We find appellee’s contention most persuasive. In addition to vesting the executive power of the state in the governor, Section 16 of Article III provides that “[t]he governor shall be responsible for the faithful execution of the laws.” In view of the responsibilities imposed by Section 16, and the authority granted by Section 1, the governor is necessarily clothed with the power to appoint subordinate executive officers to aid him in carrying out the laws of Alaska.
Thus, we conclude that the appointment of executive officers is an executive function;
for without such a power, the responsibility for executing executive duties would be diffused and the goal of separation of branches of government, avoiding too
great a concentration of power in one branch, would be defeated.
Given our conclusion that under Alaska’s constitution the appointment of subordinate executive officers by the governor is an executive function, it is then necessary to determine the nature of the legislature’s confirmation powers. Here we are in agreement with appellee’s analysis that under Alaska’s constitution confirmation is a specific attribute of the appointive power of the executive.
Other courts which have been called upon to resolve this issue have been unanimous in their holdings that confirmation is not a distinct legislative power, but rather a part of the executive power of appointment which has in turn been delegated in some specific instances by constitution to the legislative branch of government.
In light of the nature of the legislature’s power of confirmation, the question whether Sections 25 and 26 of Article III describe the outer limits of the legislature’s confirmation authority, or whether the legislature may by statute require confirmation of other high-level, policy making officials within the executive branch, admits of but one resolution. As to this issue, we think the provisions of Sections 25 and 26 of Article III are clear and unambiguous.

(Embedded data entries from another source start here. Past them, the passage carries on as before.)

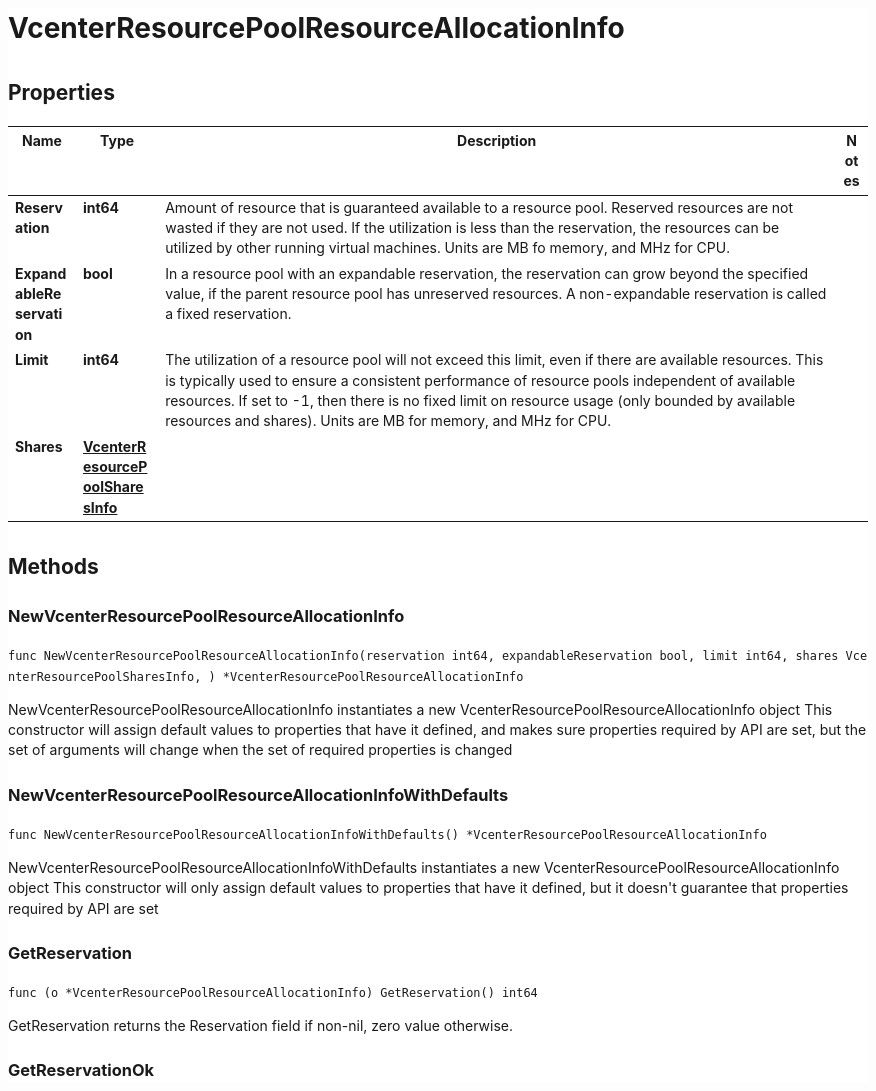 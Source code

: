 # VcenterResourcePoolResourceAllocationInfo

## Properties

Name | Type | Description | Notes
------------ | ------------- | ------------- | -------------
**Reservation** | **int64** | Amount of resource that is guaranteed available to a resource pool. Reserved resources are not wasted if they are not used. If the utilization is less than the reservation, the resources can be utilized by other running virtual machines. Units are MB fo memory, and MHz for CPU. | 
**ExpandableReservation** | **bool** | In a resource pool with an expandable reservation, the reservation can grow beyond the specified value, if the parent resource pool has unreserved resources. A non-expandable reservation is called a fixed reservation. | 
**Limit** | **int64** | The utilization of a resource pool will not exceed this limit, even if there are available resources. This is typically used to ensure a consistent performance of resource pools independent of available resources. If set to -1, then there is no fixed limit on resource usage (only bounded by available resources and shares). Units are MB for memory, and MHz for CPU. | 
**Shares** | [**VcenterResourcePoolSharesInfo**](VcenterResourcePoolSharesInfo.md) |  | 

## Methods

### NewVcenterResourcePoolResourceAllocationInfo

`func NewVcenterResourcePoolResourceAllocationInfo(reservation int64, expandableReservation bool, limit int64, shares VcenterResourcePoolSharesInfo, ) *VcenterResourcePoolResourceAllocationInfo`

NewVcenterResourcePoolResourceAllocationInfo instantiates a new VcenterResourcePoolResourceAllocationInfo object
This constructor will assign default values to properties that have it defined,
and makes sure properties required by API are set, but the set of arguments
will change when the set of required properties is changed

### NewVcenterResourcePoolResourceAllocationInfoWithDefaults

`func NewVcenterResourcePoolResourceAllocationInfoWithDefaults() *VcenterResourcePoolResourceAllocationInfo`

NewVcenterResourcePoolResourceAllocationInfoWithDefaults instantiates a new VcenterResourcePoolResourceAllocationInfo object
This constructor will only assign default values to properties that have it defined,
but it doesn't guarantee that properties required by API are set

### GetReservation

`func (o *VcenterResourcePoolResourceAllocationInfo) GetReservation() int64`

GetReservation returns the Reservation field if non-nil, zero value otherwise.

### GetReservationOk
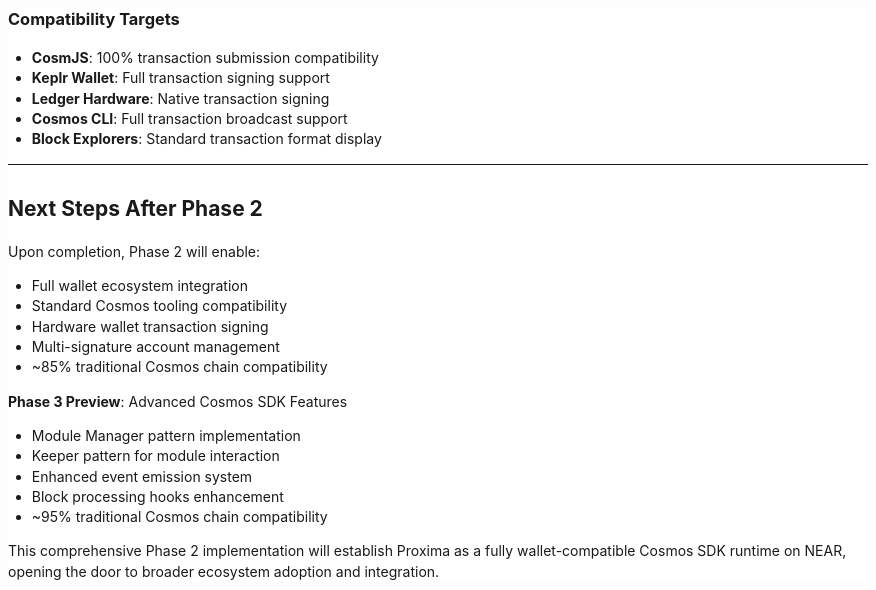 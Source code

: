 ### Compatibility Targets

- **CosmJS**: 100% transaction submission compatibility
- **Keplr Wallet**: Full transaction signing support
- **Ledger Hardware**: Native transaction signing
- **Cosmos CLI**: Full transaction broadcast support
- **Block Explorers**: Standard transaction format display

---

## Next Steps After Phase 2

Upon completion, Phase 2 will enable:
- Full wallet ecosystem integration
- Standard Cosmos tooling compatibility
- Hardware wallet transaction signing
- Multi-signature account management
- ~85% traditional Cosmos chain compatibility

**Phase 3 Preview**: Advanced Cosmos SDK Features
- Module Manager pattern implementation
- Keeper pattern for module interaction
- Enhanced event emission system
- Block processing hooks enhancement
- ~95% traditional Cosmos chain compatibility

This comprehensive Phase 2 implementation will establish Proxima as a fully wallet-compatible Cosmos SDK runtime on NEAR, opening the door to broader ecosystem adoption and integration.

Thus, we conclude that Sections 25 and 26 mark the full reach of the delegated, or shared, appointive function to Alaska’s legislative branch of government.
The lack of ambiguity in Sections 25 and 26 of Article III of the Alaska Constitution mandate that this court interpret these express provisions as embodying not only the maximum parameters of the delegation of the executive appointive authority through the legislative confirmation function but, further, that they delineate the full extent of the constitution’s express grant to the legislative branch of checks on the governor’s power to appoint subordinate executive officers. In our view, the separation of powers doctrine requires that the blending of governmental powers will not be inferred in the absence of an express constitutional provision.
To hold otherwise would emasculate the restraints engendered by the doctrine of separation of powers and result in potentially serious encroachments upon the executive by the legislative branch, because there would be no logical termination point to the legislature’s confirmation of executive appointments.
The superior court’s judgment is Affirmed.
CONNOR and BURKE, JJ., not participating.